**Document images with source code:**
+++++
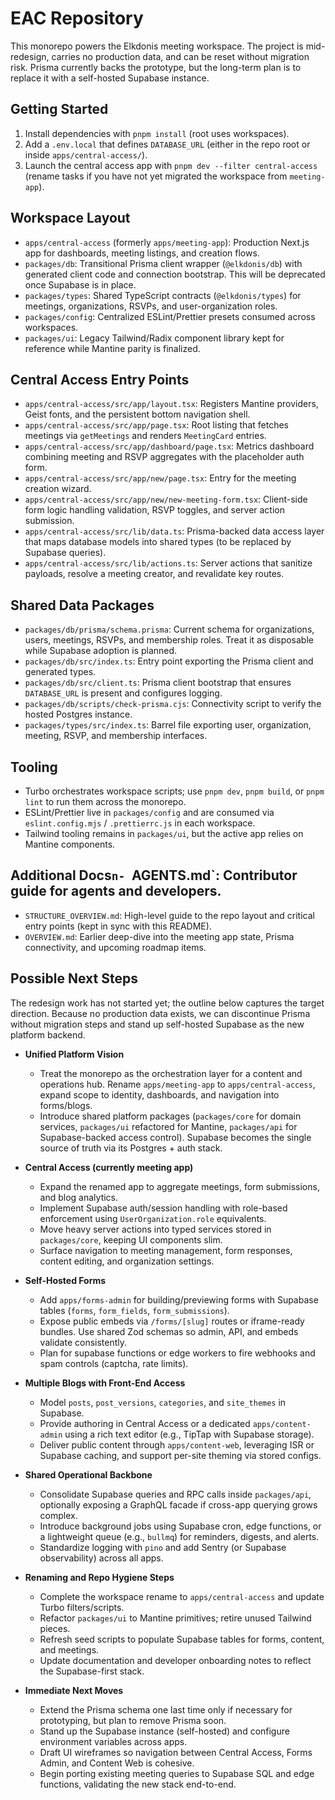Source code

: # EAC Repository

This monorepo powers the Elkdonis meeting workspace. The project is mid-redesign, carries no production data, and can be reset without migration risk. Prisma currently backs the prototype, but the long-term plan is to replace it with a self-hosted Supabase instance.

## Getting Started
1. Install dependencies with `pnpm install` (root uses workspaces).
2. Add a `.env.local` that defines `DATABASE_URL` (either in the repo root or inside `apps/central-access/`).
3. Launch the central access app with `pnpm dev --filter central-access` (rename tasks if you have not yet migrated the workspace from `meeting-app`).

## Workspace Layout
- `apps/central-access` (formerly `apps/meeting-app`): Production Next.js app for dashboards, meeting listings, and creation flows.
- `packages/db`: Transitional Prisma client wrapper (`@elkdonis/db`) with generated client code and connection bootstrap. This will be deprecated once Supabase is in place.
- `packages/types`: Shared TypeScript contracts (`@elkdonis/types`) for meetings, organizations, RSVPs, and user-organization roles.
- `packages/config`: Centralized ESLint/Prettier presets consumed across workspaces.
- `packages/ui`: Legacy Tailwind/Radix component library kept for reference while Mantine parity is finalized.

## Central Access Entry Points
- `apps/central-access/src/app/layout.tsx`: Registers Mantine providers, Geist fonts, and the persistent bottom navigation shell.
- `apps/central-access/src/app/page.tsx`: Root listing that fetches meetings via `getMeetings` and renders `MeetingCard` entries.
- `apps/central-access/src/app/dashboard/page.tsx`: Metrics dashboard combining meeting and RSVP aggregates with the placeholder auth form.
- `apps/central-access/src/app/new/page.tsx`: Entry for the meeting creation wizard.
- `apps/central-access/src/app/new/new-meeting-form.tsx`: Client-side form logic handling validation, RSVP toggles, and server action submission.
- `apps/central-access/src/lib/data.ts`: Prisma-backed data access layer that maps database models into shared types (to be replaced by Supabase queries).
- `apps/central-access/src/lib/actions.ts`: Server actions that sanitize payloads, resolve a meeting creator, and revalidate key routes.

## Shared Data Packages
- `packages/db/prisma/schema.prisma`: Current schema for organizations, users, meetings, RSVPs, and membership roles. Treat it as disposable while Supabase adoption is planned.
- `packages/db/src/index.ts`: Entry point exporting the Prisma client and generated types.
- `packages/db/src/client.ts`: Prisma client bootstrap that ensures `DATABASE_URL` is present and configures logging.
- `packages/db/scripts/check-prisma.cjs`: Connectivity script to verify the hosted Postgres instance.
- `packages/types/src/index.ts`: Barrel file exporting user, organization, meeting, RSVP, and membership interfaces.

## Tooling
- Turbo orchestrates workspace scripts; use `pnpm dev`, `pnpm build`, or `pnpm lint` to run them across the monorepo.
- ESLint/Prettier live in `packages/config` and are consumed via `eslint.config.mjs` / `.prettierrc.js` in each workspace.
- Tailwind tooling remains in `packages/ui`, but the active app relies on Mantine components.

## Additional Docs`n- `AGENTS.md`: Contributor guide for agents and developers.
- `STRUCTURE_OVERVIEW.md`: High-level guide to the repo layout and critical entry points (kept in sync with this README).
- `OVERVIEW.md`: Earlier deep-dive into the meeting app state, Prisma connectivity, and upcoming roadmap items.

## Possible Next Steps
The redesign work has not started yet; the outline below captures the target direction. Because no production data exists, we can discontinue Prisma without migration steps and stand up self-hosted Supabase as the new platform backend.

- **Unified Platform Vision**
  - Treat the monorepo as the orchestration layer for a content and operations hub. Rename `apps/meeting-app` to `apps/central-access`, expand scope to identity, dashboards, and navigation into forms/blogs.
  - Introduce shared platform packages (`packages/core` for domain services, `packages/ui` refactored for Mantine, `packages/api` for Supabase-backed access control). Supabase becomes the single source of truth via its Postgres + auth stack.

- **Central Access (currently meeting app)**
  - Expand the renamed app to aggregate meetings, form submissions, and blog analytics.
  - Implement Supabase auth/session handling with role-based enforcement using `UserOrganization.role` equivalents.
  - Move heavy server actions into typed services stored in `packages/core`, keeping UI components slim.
  - Surface navigation to meeting management, form responses, content editing, and organization settings.

- **Self-Hosted Forms**
  - Add `apps/forms-admin` for building/previewing forms with Supabase tables (`forms`, `form_fields`, `form_submissions`).
  - Expose public embeds via `/forms/[slug]` routes or iframe-ready bundles. Use shared Zod schemas so admin, API, and embeds validate consistently.
  - Plan for supabase functions or edge workers to fire webhooks and spam controls (captcha, rate limits).

- **Multiple Blogs with Front-End Access**
  - Model `posts`, `post_versions`, `categories`, and `site_themes` in Supabase.
  - Provide authoring in Central Access or a dedicated `apps/content-admin` using a rich text editor (e.g., TipTap with Supabase storage).
  - Deliver public content through `apps/content-web`, leveraging ISR or Supabase caching, and support per-site theming via stored configs.

- **Shared Operational Backbone**
  - Consolidate Supabase queries and RPC calls inside `packages/api`, optionally exposing a GraphQL facade if cross-app querying grows complex.
  - Introduce background jobs using Supabase cron, edge functions, or a lightweight queue (e.g., `bullmq`) for reminders, digests, and alerts.
  - Standardize logging with `pino` and add Sentry (or Supabase observability) across all apps.

- **Renaming and Repo Hygiene Steps**
  - Complete the workspace rename to `apps/central-access` and update Turbo filters/scripts.
  - Refactor `packages/ui` to Mantine primitives; retire unused Tailwind pieces.
  - Refresh seed scripts to populate Supabase tables for forms, content, and meetings.
  - Update documentation and developer onboarding notes to reflect the Supabase-first stack.

- **Immediate Next Moves**
  - Extend the Prisma schema one last time only if necessary for prototyping, but plan to remove Prisma soon.
  - Stand up the Supabase instance (self-hosted) and configure environment variables across apps.
  - Draft UI wireframes so navigation between Central Access, Forms Admin, and Content Web is cohesive.
  - Begin porting existing meeting queries to Supabase SQL and edge functions, validating the new stack end-to-end.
+++++
**Task description:**
Your answer must be an exact copy of the records, minus any pictures.

**Output:**
Source code

: # EAC Repository

This monorepo powers the Elkdonis meeting workspace. The project is mid-redesign, carries no production data, and can be reset without migration risk. Prisma currently backs the prototype, but the long-term plan is to replace it with a self-hosted Supabase instance.

## Getting Started
1. Install dependencies with `pnpm install` (root uses workspaces).
2. Add a `.env.local` that defines `DATABASE_URL` (either in the repo root or inside `apps/central-access/`).
3. Launch the central access app with `pnpm dev --filter central-access` (rename tasks if you have not yet migrated the workspace from `meeting-app`).

## Workspace Layout
- `apps/central-access` (formerly `apps/meeting-app`): Production Next.js app for dashboards, meeting listings, and creation flows.
- `packages/db`: Transitional Prisma client wrapper (`@elkdonis/db`) with generated client code and connection bootstrap. This will be deprecated once Supabase is in place.
- `packages/types`: Shared TypeScript contracts (`@elkdonis/types`) for meetings, organizations, RSVPs, and user-organization roles.
- `packages/config`: Centralized ESLint/Prettier presets consumed across workspaces.
- `packages/ui`: Legacy Tailwind/Radix component library kept for reference while Mantine parity is finalized.

## Central Access Entry Points
- `apps/central-access/src/app/layout.tsx`: Registers Mantine providers, Geist fonts, and the persistent bottom navigation shell.
- `apps/central-access/src/app/page.tsx`: Root listing that fetches meetings via `getMeetings` and renders `MeetingCard` entries.
- `apps/central-access/src/app/dashboard/page.tsx`: Metrics dashboard combining meeting and RSVP aggregates with the placeholder auth form.
- `apps/central-access/src/app/new/page.tsx`: Entry for the meeting creation wizard.
- `apps/central-access/src/app/new/new-meeting-form.tsx`: Client-side form logic handling validation, RSVP toggles, and server action submission.
- `apps/central-access/src/lib/data.ts`: Prisma-backed data access layer that maps database models into shared types (to be replaced by Supabase queries).
- `apps/central-access/src/lib/actions.ts`: Server actions that sanitize payloads, resolve a meeting creator, and revalidate key routes.

## Shared Data Packages
- `packages/db/prisma/schema.prisma`: Current schema for organizations, users, meetings, RSVPs, and membership roles. Treat it as disposable while Supabase adoption is planned.
- `packages/db/src/index.ts`: Entry point exporting the Prisma client and generated types.
- `packages/db/src/client.ts`: Prisma client bootstrap that ensures `DATABASE_URL` is present and configures logging.
- `packages/db/scripts/check-prisma.cjs`: Connectivity script to verify the hosted Postgres instance.
- `packages/types/src/index.ts`: Barrel file exporting user, organization, meeting, RSVP, and membership interfaces.

## Tooling
- Turbo orchestrates workspace scripts; use `pnpm dev`, `pnpm build`, or `pnpm lint` to run them across the monorepo.
- ESLint/Prettier live in `packages/config` and are consumed via `eslint.config.mjs` / `.prettierrc.js` in each workspace.
- Tailwind tooling remains in `packages/ui`, but the active app relies on Mantine components.

## Additional Docs`n- `AGENTS.md`: Contributor guide for agents and developers.
- `STRUCTURE_OVERVIEW.md`: High-level guide to the repo layout and critical entry points (kept in sync with this README).
- `OVERVIEW.md`: Earlier deep-dive into the meeting app state, Prisma connectivity, and upcoming roadmap items.

## Possible Next Steps
The redesign work has not started yet; the outline below captures the target direction. Because no production data exists, we can discontinue Prisma without migration steps and stand up self-hosted Supabase as the new platform backend.

- **Unified Platform Vision**
  - Treat the monorepo as the orchestration layer for a content and operations hub. Rename `apps/meeting-app` to `apps/central-access`, expand scope to identity, dashboards, and navigation into forms/blogs.
  - Introduce shared platform packages (`packages/core` for domain services, `packages/ui` refactored for Mantine, `packages/api` for Supabase-backed access control). Supabase becomes the single source of truth via its Postgres + auth stack.

- **Central Access (currently meeting app)**
  - Expand the renamed app to aggregate meetings, form submissions, and blog analytics.
  - Implement Supabase auth/session handling with role-based enforcement using `UserOrganization.role` equivalents.
  - Move heavy server actions into typed services stored in `packages/core`, keeping UI components slim.
  - Surface navigation to meeting management, form responses, content editing, and organization settings.

- **Self-Hosted Forms**
  - Add `apps/forms-admin` for building/previewing forms with Supabase tables (`forms`, `form_fields`, `form_submissions`).
  - Expose public embeds via `/forms/[slug]` routes or iframe-ready bundles. Use shared Zod schemas so admin, API, and embeds validate consistently.
  - Plan for supabase functions or edge workers to fire webhooks and spam controls (captcha, rate limits).

- **Multiple Blogs with Front-End Access**
  - Model `posts`, `post_versions`, `categories`, and `site_themes` in Supabase.
  - Provide authoring in Central Access or a dedicated `apps/content-admin` using a rich text editor (e.g., TipTap with Supabase storage).
  - Deliver public content through `apps/content-web`, leveraging ISR or Supabase caching, and support per-site theming via stored configs.

- **Shared Operational Backbone**
  - Consolidate Supabase queries and RPC calls inside `packages/api`, optionally exposing a GraphQL facade if cross-app querying grows complex.
  - Introduce background jobs using Supabase cron, edge functions, or a lightweight queue (e.g., `bullmq`) for reminders, digests, and alerts.
  - Standardize logging with `pino` and add Sentry (or Supabase observability) across all apps.

- **Renaming and Repo Hygiene Steps**
  - Complete the workspace rename to `apps/central-access` and update Turbo filters/scripts.
  - Refactor `packages/ui` to Mantine primitives; retire unused Tailwind pieces.
  - Refresh seed scripts to populate Supabase tables for forms, content, and meetings.
  - Update documentation and developer onboarding notes to reflect the Supabase-first stack.

- **Immediate Next Moves**
  - Extend the Prisma schema one last time only if necessary for prototyping, but plan to remove Prisma soon.
  - Stand up the Supabase instance (self-hosted) and configure environment variables across apps.
  - Draft UI wireframes so navigation between Central Access, Forms Admin, and Content Web is cohesive.
  - Begin porting existing meeting queries to Supabase SQL and edge functions, validating the new stack end-to-end.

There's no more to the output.